On 05/10/2010 05:20 AM, Beast in Black wrote:
Greetings. Every so often, when i'm writing via NFS to a loopback-mounted file, i find that about 10-15 nfsd threads (out of a total of 64) go into D state, along with the loop file, and never recover from the D state. My setup is as follows: 1. sparse file is created via dd and loopback-mounted onto a /dev/loopX device (where 0<= X<= 100) 2. sparse file is mke2fs'd and mounted on mount point "/volumes/localvol" 3. "/volumes/localvol" is exported with options *(rw,no_root_squash,no_subtree_check,async,insecure,nohide,no_wdelay). 4. /volumes/localvol is set as a network datastore (NFS mount) in ESX 5. Virtual machine files for an ESX VM are copied into the NFS mount on ESX 6. Virtual machine is powered on and I do some activity in it...write files etc. At this point, the VM is running fine in ESX. After a while, however, I notice that the VM freezes and that ESX reports the NFS mounted datastore as unreachable. When I check the NFS server machine, I find that 10-15 NFS threads are in D state, along with the associated loopback-mounted file.
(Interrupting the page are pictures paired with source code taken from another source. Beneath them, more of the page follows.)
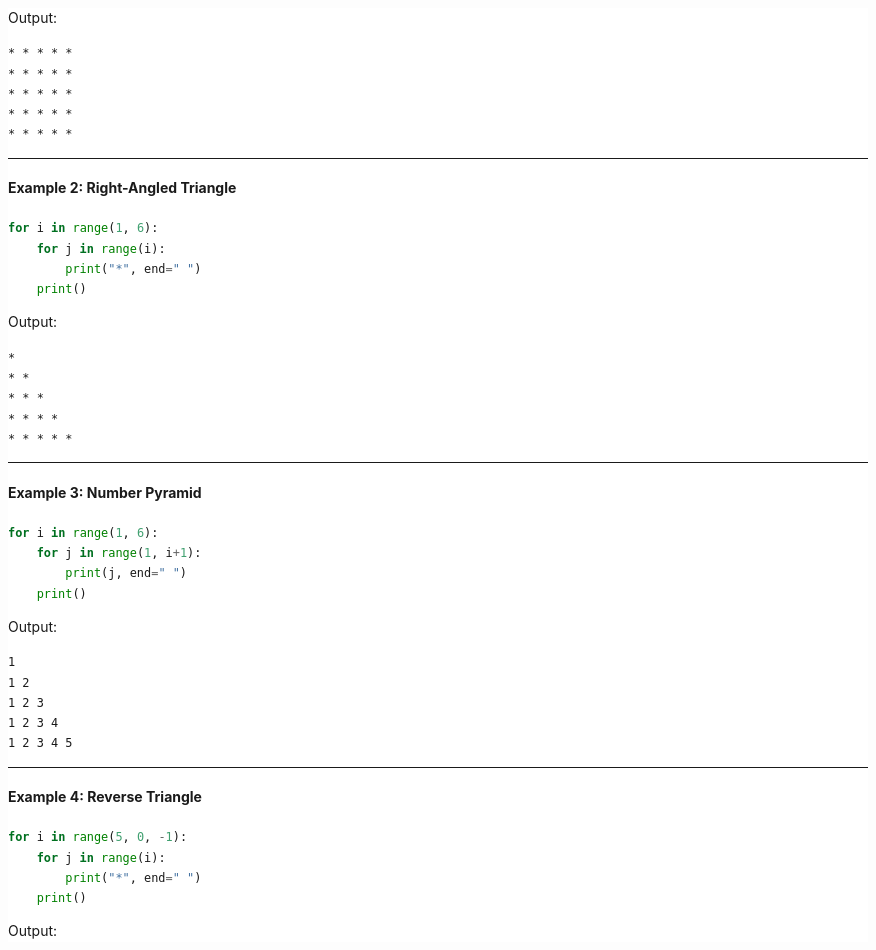  Output:

```
* * * * *
* * * * *
* * * * *
* * * * *
* * * * *
```

---

#### Example 2: Right-Angled Triangle

```python
for i in range(1, 6):
    for j in range(i):
        print("*", end=" ")
    print()
```

 Output:

```
*
* *
* * *
* * * *
* * * * *
```

---

#### Example 3: Number Pyramid

```python
for i in range(1, 6):
    for j in range(1, i+1):
        print(j, end=" ")
    print()
```
 Output:

```
1
1 2
1 2 3
1 2 3 4
1 2 3 4 5
```

---

#### Example 4: Reverse Triangle

```python
for i in range(5, 0, -1):
    for j in range(i):
        print("*", end=" ")
    print()
```
 Output:
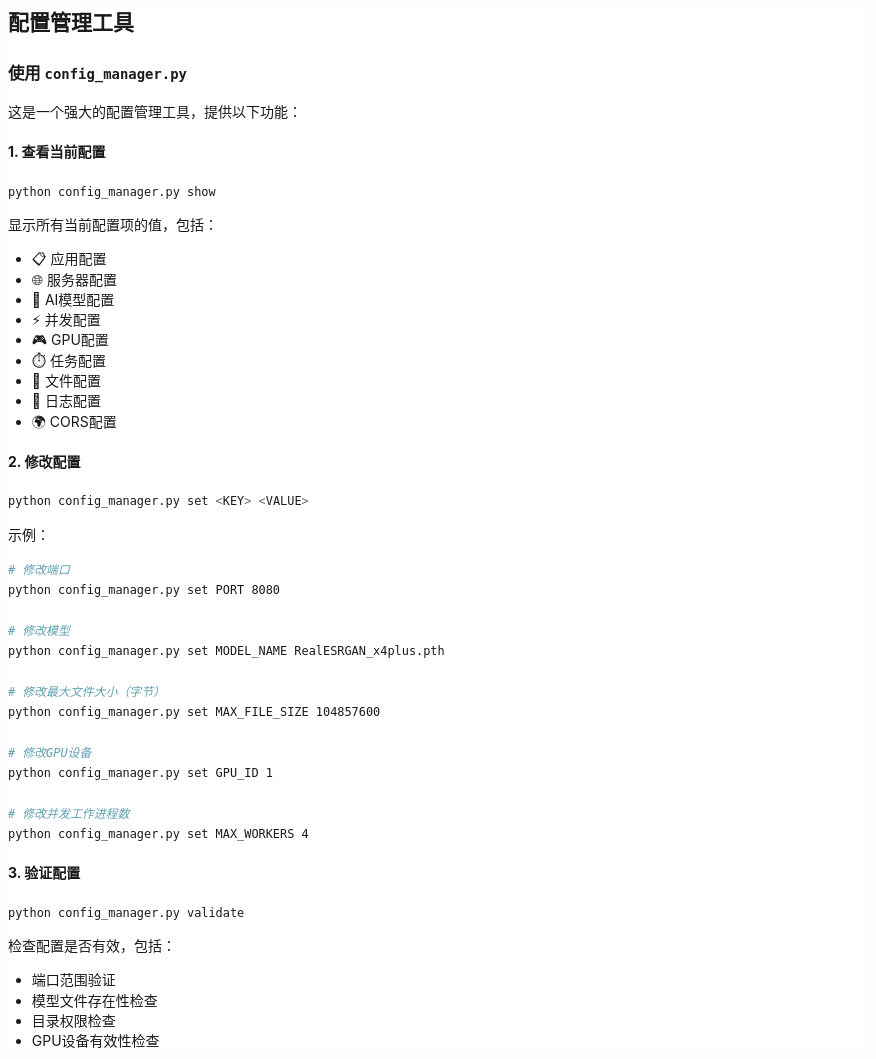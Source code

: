 ## 配置管理工具

### 使用 `config_manager.py`

这是一个强大的配置管理工具，提供以下功能：

#### 1. 查看当前配置

```bash
python config_manager.py show
```

显示所有当前配置项的值，包括：
- 📋 应用配置
- 🌐 服务器配置
- 🤖 AI模型配置
- ⚡ 并发配置
- 🎮 GPU配置
- ⏱️ 任务配置
- 📁 文件配置
- 📝 日志配置
- 🌍 CORS配置

#### 2. 修改配置

```bash
python config_manager.py set <KEY> <VALUE>
```

示例：
```bash
# 修改端口
python config_manager.py set PORT 8080

# 修改模型
python config_manager.py set MODEL_NAME RealESRGAN_x4plus.pth

# 修改最大文件大小（字节）
python config_manager.py set MAX_FILE_SIZE 104857600

# 修改GPU设备
python config_manager.py set GPU_ID 1

# 修改并发工作进程数
python config_manager.py set MAX_WORKERS 4
```

#### 3. 验证配置

```bash
python config_manager.py validate
```

检查配置是否有效，包括：
- 端口范围验证
- 模型文件存在性检查
- 目录权限检查
- GPU设备有效性检查
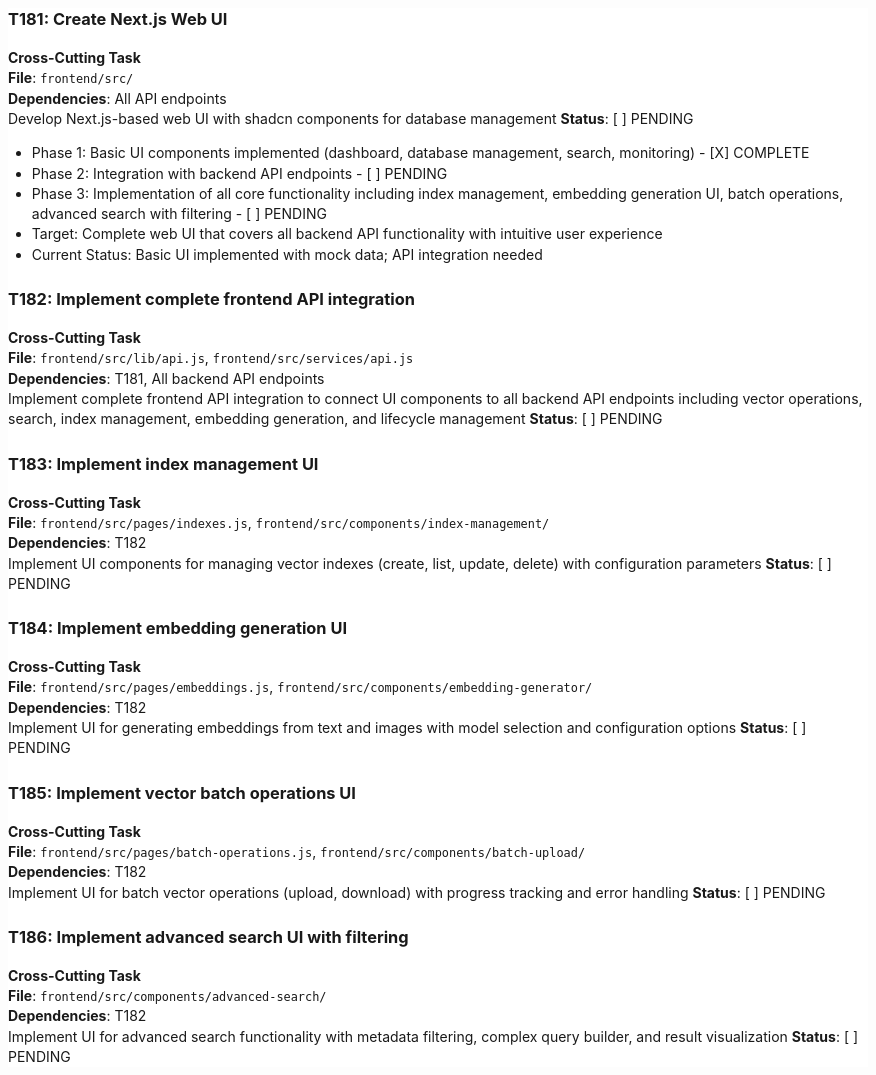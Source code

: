 ### T181: Create Next.js Web UI
**Cross-Cutting Task**  
**File**: `frontend/src/`  
**Dependencies**: All API endpoints  
Develop Next.js-based web UI with shadcn components for database management
**Status**: [ ] PENDING
- Phase 1: Basic UI components implemented (dashboard, database management, search, monitoring) - [X] COMPLETE
- Phase 2: Integration with backend API endpoints - [ ] PENDING
- Phase 3: Implementation of all core functionality including index management, embedding generation UI, batch operations, advanced search with filtering - [ ] PENDING
- Target: Complete web UI that covers all backend API functionality with intuitive user experience
- Current Status: Basic UI implemented with mock data; API integration needed

### T182: Implement complete frontend API integration
**Cross-Cutting Task**  
**File**: `frontend/src/lib/api.js`, `frontend/src/services/api.js`  
**Dependencies**: T181, All backend API endpoints  
Implement complete frontend API integration to connect UI components to all backend API endpoints including vector operations, search, index management, embedding generation, and lifecycle management
**Status**: [ ] PENDING

### T183: Implement index management UI
**Cross-Cutting Task**  
**File**: `frontend/src/pages/indexes.js`, `frontend/src/components/index-management/`  
**Dependencies**: T182  
Implement UI components for managing vector indexes (create, list, update, delete) with configuration parameters
**Status**: [ ] PENDING

### T184: Implement embedding generation UI  
**Cross-Cutting Task**  
**File**: `frontend/src/pages/embeddings.js`, `frontend/src/components/embedding-generator/`  
**Dependencies**: T182  
Implement UI for generating embeddings from text and images with model selection and configuration options
**Status**: [ ] PENDING

### T185: Implement vector batch operations UI
**Cross-Cutting Task**  
**File**: `frontend/src/pages/batch-operations.js`, `frontend/src/components/batch-upload/`  
**Dependencies**: T182  
Implement UI for batch vector operations (upload, download) with progress tracking and error handling
**Status**: [ ] PENDING

### T186: Implement advanced search UI with filtering
**Cross-Cutting Task**  
**File**: `frontend/src/components/advanced-search/`  
**Dependencies**: T182  
Implement UI for advanced search functionality with metadata filtering, complex query builder, and result visualization
**Status**: [ ] PENDING
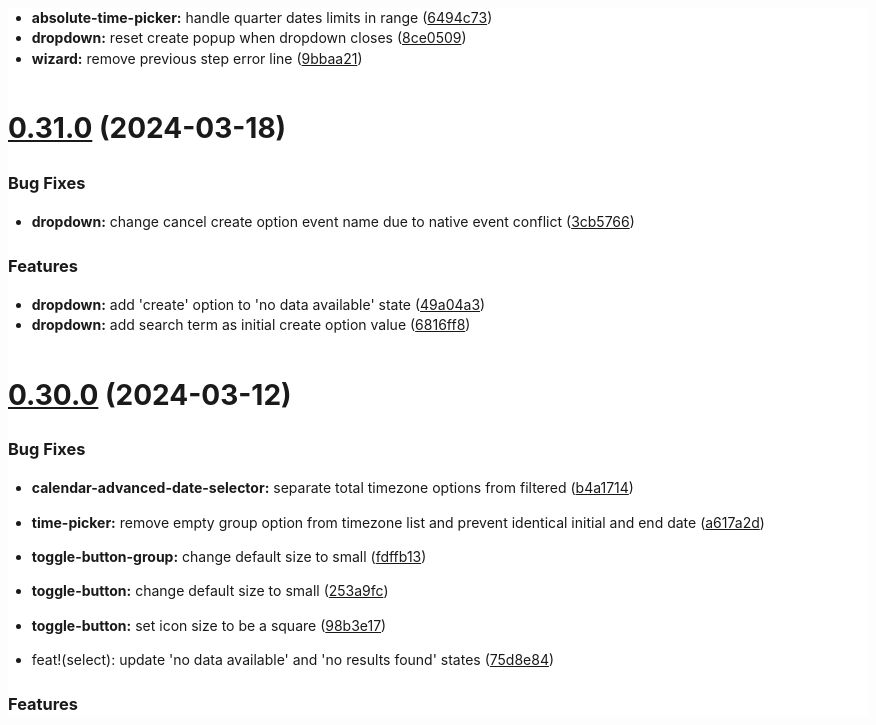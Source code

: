 * **absolute-time-picker:** handle quarter dates limits in range ([6494c73](https://github.com/kelvininc/ui-components/commit/6494c7333f24f341114780bf282ee00d0edbbce7))
* **dropdown:** reset create popup when dropdown closes ([8ce0509](https://github.com/kelvininc/ui-components/commit/8ce0509c5585914532c49ec8b437c2a5feab1e74))
* **wizard:** remove previous step error line ([9bbaa21](https://github.com/kelvininc/ui-components/commit/9bbaa21019c681ee60df8df99654ab27934cc6f8))





# [0.31.0](https://github.com/kelvininc/ui-components/compare/v0.30.0...v0.31.0) (2024-03-18)


### Bug Fixes

* **dropdown:** change cancel create option event name due to native event conflict ([3cb5766](https://github.com/kelvininc/ui-components/commit/3cb576637afb9956014099eb3713a332a6d4ca53))


### Features

* **dropdown:** add 'create' option to 'no data available' state ([49a04a3](https://github.com/kelvininc/ui-components/commit/49a04a3facd9d005e1e1616fe4995a2f38ac4d47))
* **dropdown:** add search term as initial create option value ([6816ff8](https://github.com/kelvininc/ui-components/commit/6816ff8fd97f5a2b7f5b8255cb444a3e85a8ee86))





# [0.30.0](https://github.com/kelvininc/ui-components/compare/v0.29.1...v0.30.0) (2024-03-12)


### Bug Fixes

* **calendar-advanced-date-selector:** separate total timezone options from filtered ([b4a1714](https://github.com/kelvininc/ui-components/commit/b4a1714ef0de0eb5a3f579121da5ed5b6483f6c3))
* **time-picker:** remove empty group option from timezone list and prevent identical initial and end date ([a617a2d](https://github.com/kelvininc/ui-components/commit/a617a2dbaf3d73fbb4e91593da89a34db03b2b19))
* **toggle-button-group:** change default size to small ([fdffb13](https://github.com/kelvininc/ui-components/commit/fdffb130e4013464e6635c3654b1228e2ce5000a))
* **toggle-button:** change default size to small ([253a9fc](https://github.com/kelvininc/ui-components/commit/253a9fc3be7e6484945402d14af025f519067251))
* **toggle-button:** set icon size to be a square ([98b3e17](https://github.com/kelvininc/ui-components/commit/98b3e17ca28d8d5d9c346375bdce090277077fbc))


* feat!(select): update 'no data available' and 'no results found' states ([75d8e84](https://github.com/kelvininc/ui-components/commit/75d8e840102704405f00638eb9b90383c8aa92a4))


### Features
The D states are never recovered from, and the only way out is to reboot the NFS server machine. I have also tried with specifying the export as "sync" instead of "async" (and removing no_wdelay) but I still see the same behavior. The NFS server is running the vanilla 2.6.30 kernel on Ubuntu 8.10. The NFS exports are all NFSv3. Does anyone have an idea of why this may be occurring? I would be glad to provide any additional info required.
There may be a deadlock due to memory pressure on the server. You might get some information by doing a "sudo echo 't' > /proc/sysrq_trigger", then looking in your syslog, when the server gets into the hung state.